Pourquoi le débat s'est-il vite recentré sur la question de l'islam ?
Il n'est pas possible de définir son identité sans montrer du doigt ceux qui n'en font pas partie. C'est le "eux et nous". Parler d'identité nationale, c'est désigner l'autre, l'étranger. Après l'anarchiste italien au début du XXe siècle ou le communiste russe dans les années 1930, c'est l'image du musulman terroriste qui prime. On ne peut plus parler des étrangers comme on le faisait dans les années 1930. Le but de ce "débat national", c'est de familiariser les Français avec les références qu'hier on jugeait choquantes. Dans les années 1980, ma génération était effarée par les relents pétainistes du discours de Le Pen. Depuis, le processus d'accoutumance a fait son travail. On cherche à nous habituer à des mots contraires aux valeurs des droits de l'homme.

A cela s'ajoute la dénonciation des "mariages gris" par Eric Besson, ou le débat sur le port de la burqa. Pourquoi se focaliser sur des pratiques ultraminoritaires ?
Tout cela arrive en même temps, ce n'est pas un hasard. J'y vois une "fait-diversification" de la politique : prendre des cas exceptionnels et les considérer comme significatifs pour stigmatiser toute une communauté. Et ce ministère conforte ces associations d'idées.

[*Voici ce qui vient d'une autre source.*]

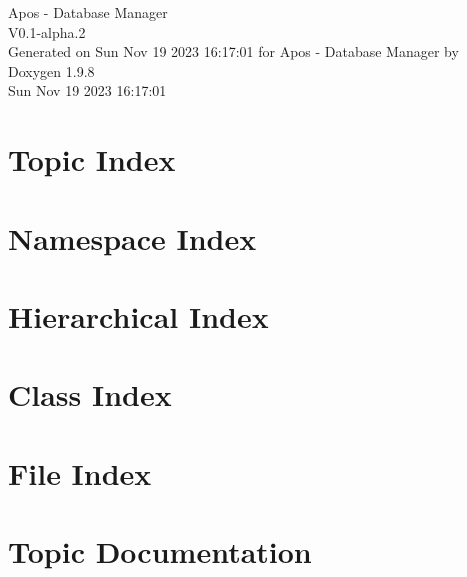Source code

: \documentclass[twoside]{book}
\newcommand{\+}{\discretionary{\mbox{\scriptsize$\hookleftarrow$}}{}{}}
\newcommand{\clearemptydoublepage}{%
    \newpage{\pagestyle{empty}\cleardoublepage}%
  }
\begin{document}
  \raggedbottom
    \hypersetup{pageanchor=false,
                bookmarksnumbered=true,
                pdfencoding=unicode
               }
  \begin{titlepage}
  \vspace*{7cm}
  \begin{center}%
  {\Large Apos -\/ Database Manager}\\
  [1ex]\large V0.\+1-\/alpha.\+2 \\
  \vspace*{1cm}
  {\large Generated on Sun Nov 19 2023 16\+:17\+:01 for Apos -\/ Database Manager by Doxygen 1.9.8}\\
    \vspace*{0.5cm}
    {\small Sun Nov 19 2023 16:17:01}
  \end{center}
  \end{titlepage}
  \clearemptydoublepage
  \tableofcontents
  \clearemptydoublepage
  \hypersetup{pageanchor=true}


\chapter{Topic Index}

\chapter{Namespace Index}

\chapter{Hierarchical Index}

\chapter{Class Index}

\chapter{File Index}

\chapter{Topic Documentation}









\end{document}

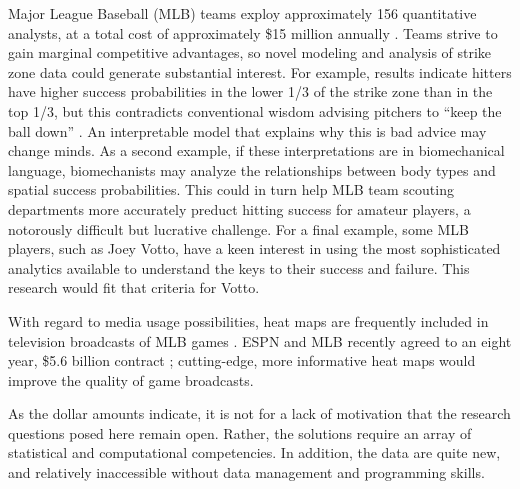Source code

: \documentclass{article}
\begin{document}
Major League Baseball (MLB\textsuperscript{\textregistered}) teams exploy approximately 156 quantitative analysts, at a total cost of approximately \$15 million annually \citep{Lindbergh2016}. Teams strive to gain marginal competitive advantages, so novel modeling and analysis of strike zone data could generate substantial interest. For example, results indicate hitters have higher success probabilities in the lower 1/3 of the strike zone than in the top 1/3, but this contradicts conventional wisdom advising pitchers to ``keep the ball down'' \citep{Stallings2003}. An interpretable model that explains why this is bad advice may change minds. As a second example, if these interpretations are in biomechanical language, biomechanists may analyze the relationships between body types and spatial success probabilities. This could in turn help MLB\textsuperscript{\textregistered} team scouting departments more accurately preduct hitting success for amateur players, a notorously difficult but lucrative challenge. For a final example, some MLB\textsuperscript{\textregistered} players, such as Joey Votto, have a keen interest in using the most sophisticated analytics available to understand the keys to their success and failure\citep{Daugherty2015}. This research would fit that criteria for Votto.

With regard to media usage possibilities, heat maps are frequently included in television broadcasts of MLB\textsuperscript{\textregistered} games \citep{Cross2015}. ESPN\textsuperscript{\textregistered} and MLB\textsuperscript{\textregistered} recently agreed to an eight year, \$5.6 billion contract \citep{Newman2012}; cutting-edge, more informative heat maps would improve the quality of game broadcasts.

As the dollar amounts indicate, it is not for a lack of motivation that the research questions posed here remain open. Rather, the solutions require an array of statistical and computational competencies. In addition, the data are quite new, and relatively inaccessible without data management and programming skills.

\end{document}
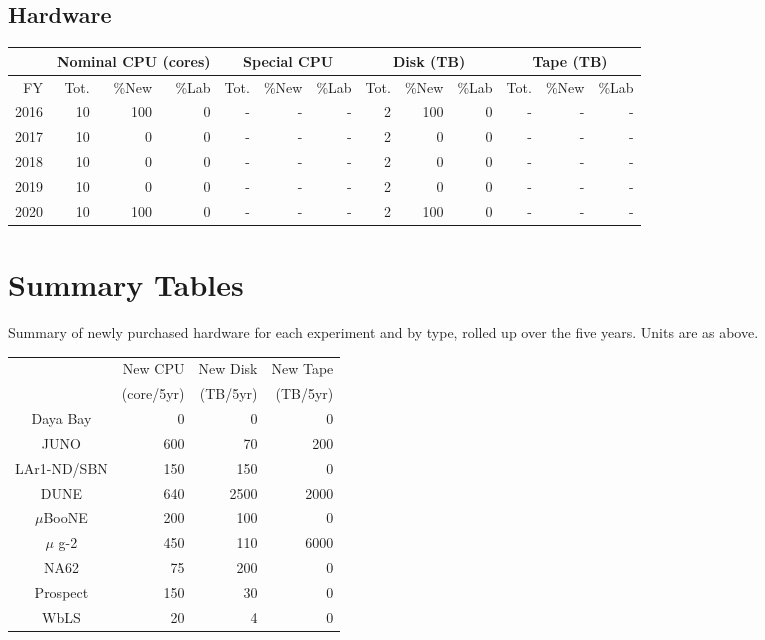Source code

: \documentclass[pdftex,12pt,letter]{article}
\begin{document}
\subsection{Hardware}

\begin{tabular}[h]{|r || r|r|r || r|r|r || r|r|r || r|r|r ||}
  \hline
   & \multicolumn{3}{c||}{Nominal CPU (cores)} & \multicolumn{3}{c||}{Special CPU} & \multicolumn{3}{c||}{Disk (TB)} & \multicolumn{3}{c||}{Tape (TB)} \\
   \hline
  FY & Tot. & \%New & \%Lab & Tot. & \%New & \%Lab & Tot. & \%New & \%Lab & Tot. & \%New & \%Lab \\
  \hline
  2016 & 10 & 100& 0&- &- &- & 2& 100 & 0&- &- &- \\
  \hline
  2017 & 10&    0& 0&- &- &- & 2& 0& 0&- &- &-  \\
  \hline
  2018 & 10&    0& 0&- &- &- & 2& 0& 0&- &- &-  \\
  \hline
  2019 & 10&    0& 0&- &- &- & 2& 0& 0&- &- &-  \\
  \hline
  2020 & 10&  100& 0&- &- &- & 2& 100& 0&- &- &-  \\
  \hline
\end{tabular}

%

\pagebreak
\section{Summary Tables}

Summary of newly purchased hardware for each experiment and by type,
rolled up over the five years.
Units are as above.

\begin{center}
  
\begin{tabular}[h]{|c||r|r|r|}
\hline
    & New CPU    & New Disk & New Tape \\
    & (core/5yr) & (TB/5yr) & (TB/5yr) \\
\hline
Daya Bay & 0 & 0 & 0 \\
\hline
JUNO & 600 & 70 & 200 \\
\hline
LAr1-ND/SBN & 150 & 150 & 0 \\
\hline
DUNE & 640 & 2500 & 2000 \\
\hline
$\mu$BooNE & 200 & 100 & 0 \\
\hline
$\mu$ g-2 & 450 & 110 & 6000 \\
\hline
NA62 & 75 & 200 & 0 \\
\hline
Prospect & 150 & 30 & 0 \\
\hline
WbLS & 20 & 4 & 0 \\
\hline
\end{tabular}

\end{center}
\end{document}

Avec cette thématique identitaire, Nicolas Sarkozy voulait séduire les catégories populaires. Pourquoi ce calcul ?
A la fin du XIXe siècle, les privilégiés se sont servis du nationalisme pour casser une logique de classe. Il y a toujours eu une fraction ouvrière sensible au discours de la fierté nationale – surtout chez les ouvriers en voie de déclassement. En difficulté sur le plan économique, et après avoir réaffirmé qu'il ne toucherait pas au bouclier fiscal, Nicolas Sarkozy a tout intérêt à parler d'autre chose. Il met donc l'accent sur la thématique sécuritaire. Mais la question sociale remonte. Aujourd'hui, il est difficile de faire croire à l'électorat que le problème principal, c'est l'identité nationale. Cela avait marché dans les années 1930, à la veille d'une guerre mondiale, mais nous vivons aujourd'hui la plus longue période de paix qu'ait connue le pays depuis des siècles. C'est pourquoi le discours sécuritaire s'est déplacé de l'armée à la police. La glorification de l'action contre la délinquance a remplacé celle de l'action guerrière – avec, en filigrane, l'idée que ce sont les musulmans qui "foutent la merde" en banlieue.

Faut-il refuser le débat, comme le demande la pétition "Nous ne débattrons pas" lancée sur le site Mediapart (36 000 signatures à ce jour) ?
Ce débat est une coquille vide, il est fait pour amuser la galerie. On ne peut débattre dans le cadre proposé par Eric Besson. Son site censure certaines participations et en détourne d'autres en ne reprenant que quelques phrases. C'est une dérive scandaleuse de la conception de débat. Notre collectif souhaite déplacer le débat sur nos questions. Dont celle-ci : à quoi sert ce ministère ? Nous allons interroger tous les partis politiques : il faut qu'ils se situent clairement. Nous publierons leurs réponses prochainement.